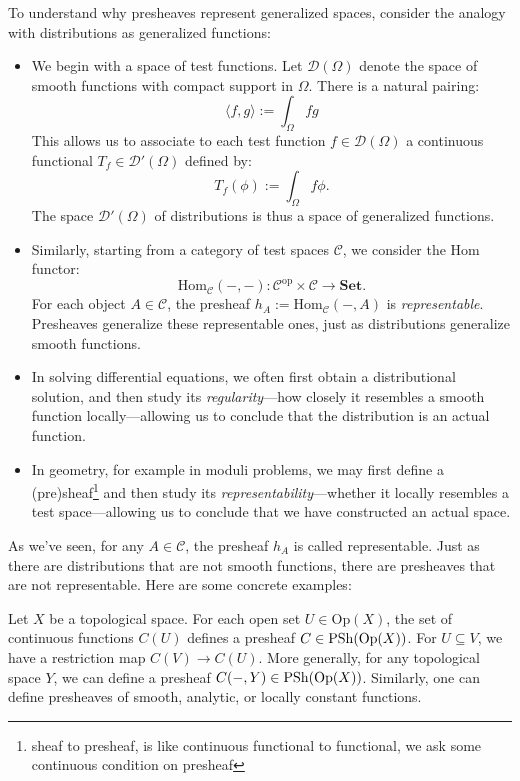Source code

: \begin{remark}
To understand why presheaves represent generalized spaces, consider the analogy with distributions as generalized functions:
\begin{itemize}
    \item We begin with a space of test functions. Let $\mathcal{D}(\Omega)$ denote the space of smooth functions with compact support in $\Omega$. There is a natural pairing:
    \[
    \langle f, g \rangle := \int_\Omega f g
    \]
    This allows us to associate to each test function $f \in \mathcal{D}(\Omega)$ a continuous functional $T_f \in \mathcal{D}'(\Omega)$ defined by:
    \[
    T_f(\phi) := \int_\Omega f \phi.
    \]
    The space $\mathcal{D}'(\Omega)$ of distributions is thus a space of generalized functions.

    \item Similarly, starting from a category of test spaces $\mathcal{C}$, we consider the Hom functor:
    \[
    \mathrm{Hom}_{\mathcal{C}}(-, -): \mathcal{C}^{\mathrm{op}} \times \mathcal{C} \to \mathbf{Set}.
    \]
    For each object $A \in \mathcal{C}$, the presheaf $h_A := \mathrm{Hom}_{\mathcal{C}}(-, A)$ is \emph{representable}. Presheaves generalize these representable ones, just as distributions generalize smooth functions.

    \item In solving differential equations, we often first obtain a distributional solution, and then study its \emph{regularity}—how closely it resembles a smooth function locally—allowing us to conclude that the distribution is an actual function.

    \item In geometry, for example in moduli problems, we may first define a (pre)sheaf\footnote{sheaf to presheaf, is like continuous functional to functional, we ask some continuous condition on presheaf} and then study its \emph{representability}—whether it locally resembles a test space—allowing us to conclude that we have constructed an actual space.
\end{itemize}
\end{remark}

As we've seen, for any $A \in \mathcal{C}$, the presheaf $h_A$ is called representable. Just as there are distributions that are not smooth functions, there are presheaves that are not representable. Here are some concrete examples:

\begin{example}
Let $X$ be a topological space. For each open set $U \in \mathrm{Op}(X)$, the set of continuous functions $C(U)$ defines a presheaf $C \in \mathrm{PSh}(\mathrm{Op}(X))$. For $U \subseteq V$, we have a restriction map $C(V) \to C(U)$. More generally, for any topological space $Y$, we can define a presheaf $C(-, Y) \in \mathrm{PSh}(\mathrm{Op}(X))$. Similarly, one can define presheaves of smooth, analytic, or locally constant functions.
\end{example}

━━━

Count the lines of the entries that hold the string "consider", then state that number and nothing more.

▶ TASK RESPONSE
2